YOUR GOAL:
The answer should be every line below, retyped exactly.

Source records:
>>>>
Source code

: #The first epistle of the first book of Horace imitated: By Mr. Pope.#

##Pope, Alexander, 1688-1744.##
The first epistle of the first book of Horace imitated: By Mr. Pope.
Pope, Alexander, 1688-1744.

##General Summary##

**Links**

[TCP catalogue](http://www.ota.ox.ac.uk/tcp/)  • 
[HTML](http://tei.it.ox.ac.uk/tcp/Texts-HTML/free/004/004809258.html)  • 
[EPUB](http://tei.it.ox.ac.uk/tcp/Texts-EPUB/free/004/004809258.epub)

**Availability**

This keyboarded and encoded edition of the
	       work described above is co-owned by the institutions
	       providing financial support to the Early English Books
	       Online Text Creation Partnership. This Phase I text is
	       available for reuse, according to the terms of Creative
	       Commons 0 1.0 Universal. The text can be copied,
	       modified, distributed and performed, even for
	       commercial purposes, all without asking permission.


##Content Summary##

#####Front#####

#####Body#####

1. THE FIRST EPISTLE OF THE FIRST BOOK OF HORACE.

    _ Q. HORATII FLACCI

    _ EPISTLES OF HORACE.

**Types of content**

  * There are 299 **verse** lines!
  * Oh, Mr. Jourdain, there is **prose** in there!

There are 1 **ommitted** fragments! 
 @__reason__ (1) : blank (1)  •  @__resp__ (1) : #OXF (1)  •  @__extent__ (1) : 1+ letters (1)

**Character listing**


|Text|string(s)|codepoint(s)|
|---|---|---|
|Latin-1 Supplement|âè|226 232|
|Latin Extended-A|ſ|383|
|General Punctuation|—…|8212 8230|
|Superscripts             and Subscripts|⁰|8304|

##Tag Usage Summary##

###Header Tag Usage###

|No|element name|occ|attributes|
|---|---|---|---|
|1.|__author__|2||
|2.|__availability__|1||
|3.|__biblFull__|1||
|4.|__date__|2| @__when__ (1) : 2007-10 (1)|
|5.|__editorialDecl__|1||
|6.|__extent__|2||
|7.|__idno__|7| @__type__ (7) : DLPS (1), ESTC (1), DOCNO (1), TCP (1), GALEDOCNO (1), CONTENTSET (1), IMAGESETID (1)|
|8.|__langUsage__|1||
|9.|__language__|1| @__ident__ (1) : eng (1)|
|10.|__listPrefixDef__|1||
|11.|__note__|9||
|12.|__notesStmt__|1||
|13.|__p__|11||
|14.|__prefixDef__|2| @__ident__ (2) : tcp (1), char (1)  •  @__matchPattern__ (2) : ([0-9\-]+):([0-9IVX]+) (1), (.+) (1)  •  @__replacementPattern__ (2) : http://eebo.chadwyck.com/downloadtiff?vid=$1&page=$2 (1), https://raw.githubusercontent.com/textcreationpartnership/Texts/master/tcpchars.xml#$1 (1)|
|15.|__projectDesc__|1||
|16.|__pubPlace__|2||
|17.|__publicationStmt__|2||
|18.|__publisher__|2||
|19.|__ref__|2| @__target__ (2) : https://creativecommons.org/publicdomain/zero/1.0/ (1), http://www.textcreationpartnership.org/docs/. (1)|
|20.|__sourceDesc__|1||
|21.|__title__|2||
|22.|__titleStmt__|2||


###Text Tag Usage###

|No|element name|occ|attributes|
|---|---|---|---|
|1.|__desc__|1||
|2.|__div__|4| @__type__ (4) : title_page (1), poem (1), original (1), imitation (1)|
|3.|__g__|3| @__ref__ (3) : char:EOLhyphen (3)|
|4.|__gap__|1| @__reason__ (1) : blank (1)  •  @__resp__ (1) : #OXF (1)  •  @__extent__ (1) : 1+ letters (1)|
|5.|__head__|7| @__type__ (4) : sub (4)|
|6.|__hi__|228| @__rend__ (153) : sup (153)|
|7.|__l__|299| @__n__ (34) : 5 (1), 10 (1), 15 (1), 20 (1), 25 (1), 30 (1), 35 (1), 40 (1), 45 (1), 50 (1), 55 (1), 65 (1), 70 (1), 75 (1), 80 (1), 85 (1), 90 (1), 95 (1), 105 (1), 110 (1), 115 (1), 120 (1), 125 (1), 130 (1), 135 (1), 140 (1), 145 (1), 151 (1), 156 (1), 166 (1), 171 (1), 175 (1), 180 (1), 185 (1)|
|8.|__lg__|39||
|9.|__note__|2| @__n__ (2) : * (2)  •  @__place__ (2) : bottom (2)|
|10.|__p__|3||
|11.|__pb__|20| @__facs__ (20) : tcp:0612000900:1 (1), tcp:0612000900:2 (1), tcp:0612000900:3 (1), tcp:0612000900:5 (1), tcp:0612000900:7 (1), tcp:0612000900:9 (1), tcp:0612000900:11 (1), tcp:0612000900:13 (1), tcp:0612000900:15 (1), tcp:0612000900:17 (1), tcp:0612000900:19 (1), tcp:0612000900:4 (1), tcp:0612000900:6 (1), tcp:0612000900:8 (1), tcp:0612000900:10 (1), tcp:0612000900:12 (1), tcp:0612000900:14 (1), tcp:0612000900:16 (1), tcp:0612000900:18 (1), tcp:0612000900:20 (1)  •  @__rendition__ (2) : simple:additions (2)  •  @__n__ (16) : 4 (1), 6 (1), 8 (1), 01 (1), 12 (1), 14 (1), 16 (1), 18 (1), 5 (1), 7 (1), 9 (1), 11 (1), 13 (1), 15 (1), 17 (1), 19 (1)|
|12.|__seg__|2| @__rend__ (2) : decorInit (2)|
<<<<
ANSWER TO THIS EXERCISE:
Source code

: #The first epistle of the first book of Horace imitated: By Mr. Pope.#

##Pope, Alexander, 1688-1744.##
The first epistle of the first book of Horace imitated: By Mr. Pope.
Pope, Alexander, 1688-1744.

##General Summary##

**Links**

[TCP catalogue](http://www.ota.ox.ac.uk/tcp/)  • 
[HTML](http://tei.it.ox.ac.uk/tcp/Texts-HTML/free/004/004809258.html)  • 
[EPUB](http://tei.it.ox.ac.uk/tcp/Texts-EPUB/free/004/004809258.epub)

**Availability**

This keyboarded and encoded edition of the
	       work described above is co-owned by the institutions
	       providing financial support to the Early English Books
	       Online Text Creation Partnership. This Phase I text is
	       available for reuse, according to the terms of Creative
	       Commons 0 1.0 Universal. The text can be copied,
	       modified, distributed and performed, even for
	       commercial purposes, all without asking permission.


##Content Summary##

#####Front#####

#####Body#####

1. THE FIRST EPISTLE OF THE FIRST BOOK OF HORACE.

    _ Q. HORATII FLACCI

    _ EPISTLES OF HORACE.

**Types of content**

  * There are 299 **verse** lines!
  * Oh, Mr. Jourdain, there is **prose** in there!

There are 1 **ommitted** fragments! 
 @__reason__ (1) : blank (1)  •  @__resp__ (1) : #OXF (1)  •  @__extent__ (1) : 1+ letters (1)

**Character listing**


|Text|string(s)|codepoint(s)|
|---|---|---|
|Latin-1 Supplement|âè|226 232|
|Latin Extended-A|ſ|383|
|General Punctuation|—…|8212 8230|
|Superscripts             and Subscripts|⁰|8304|

##Tag Usage Summary##

###Header Tag Usage###

|No|element name|occ|attributes|
|---|---|---|---|
|1.|__author__|2||
|2.|__availability__|1||
|3.|__biblFull__|1||
|4.|__date__|2| @__when__ (1) : 2007-10 (1)|
|5.|__editorialDecl__|1||
|6.|__extent__|2||
|7.|__idno__|7| @__type__ (7) : DLPS (1), ESTC (1), DOCNO (1), TCP (1), GALEDOCNO (1), CONTENTSET (1), IMAGESETID (1)|
|8.|__langUsage__|1||
|9.|__language__|1| @__ident__ (1) : eng (1)|
|10.|__listPrefixDef__|1||
|11.|__note__|9||
|12.|__notesStmt__|1||
|13.|__p__|11||
|14.|__prefixDef__|2| @__ident__ (2) : tcp (1), char (1)  •  @__matchPattern__ (2) : ([0-9\-]+):([0-9IVX]+) (1), (.+) (1)  •  @__replacementPattern__ (2) : http://eebo.chadwyck.com/downloadtiff?vid=$1&page=$2 (1), https://raw.githubusercontent.com/textcreationpartnership/Texts/master/tcpchars.xml#$1 (1)|
|15.|__projectDesc__|1||
|16.|__pubPlace__|2||
|17.|__publicationStmt__|2||
|18.|__publisher__|2||
|19.|__ref__|2| @__target__ (2) : https://creativecommons.org/publicdomain/zero/1.0/ (1), http://www.textcreationpartnership.org/docs/. (1)|
|20.|__sourceDesc__|1||
|21.|__title__|2||
|22.|__titleStmt__|2||


###Text Tag Usage###

|No|element name|occ|attributes|
|---|---|---|---|
|1.|__desc__|1||
|2.|__div__|4| @__type__ (4) : title_page (1), poem (1), original (1), imitation (1)|
|3.|__g__|3| @__ref__ (3) : char:EOLhyphen (3)|
|4.|__gap__|1| @__reason__ (1) : blank (1)  •  @__resp__ (1) : #OXF (1)  •  @__extent__ (1) : 1+ letters (1)|
|5.|__head__|7| @__type__ (4) : sub (4)|
|6.|__hi__|228| @__rend__ (153) : sup (153)|
|7.|__l__|299| @__n__ (34) : 5 (1), 10 (1), 15 (1), 20 (1), 25 (1), 30 (1), 35 (1), 40 (1), 45 (1), 50 (1), 55 (1), 65 (1), 70 (1), 75 (1), 80 (1), 85 (1), 90 (1), 95 (1), 105 (1), 110 (1), 115 (1), 120 (1), 125 (1), 130 (1), 135 (1), 140 (1), 145 (1), 151 (1), 156 (1), 166 (1), 171 (1), 175 (1), 180 (1), 185 (1)|
|8.|__lg__|39||
|9.|__note__|2| @__n__ (2) : * (2)  •  @__place__ (2) : bottom (2)|
|10.|__p__|3||
|11.|__pb__|20| @__facs__ (20) : tcp:0612000900:1 (1), tcp:0612000900:2 (1), tcp:0612000900:3 (1), tcp:0612000900:5 (1), tcp:0612000900:7 (1), tcp:0612000900:9 (1), tcp:0612000900:11 (1), tcp:0612000900:13 (1), tcp:0612000900:15 (1), tcp:0612000900:17 (1), tcp:0612000900:19 (1), tcp:0612000900:4 (1), tcp:0612000900:6 (1), tcp:0612000900:8 (1), tcp:0612000900:10 (1), tcp:0612000900:12 (1), tcp:0612000900:14 (1), tcp:0612000900:16 (1), tcp:0612000900:18 (1), tcp:0612000900:20 (1)  •  @__rendition__ (2) : simple:additions (2)  •  @__n__ (16) : 4 (1), 6 (1), 8 (1), 01 (1), 12 (1), 14 (1), 16 (1), 18 (1), 5 (1), 7 (1), 9 (1), 11 (1), 13 (1), 15 (1), 17 (1), 19 (1)|
|12.|__seg__|2| @__rend__ (2) : decorInit (2)|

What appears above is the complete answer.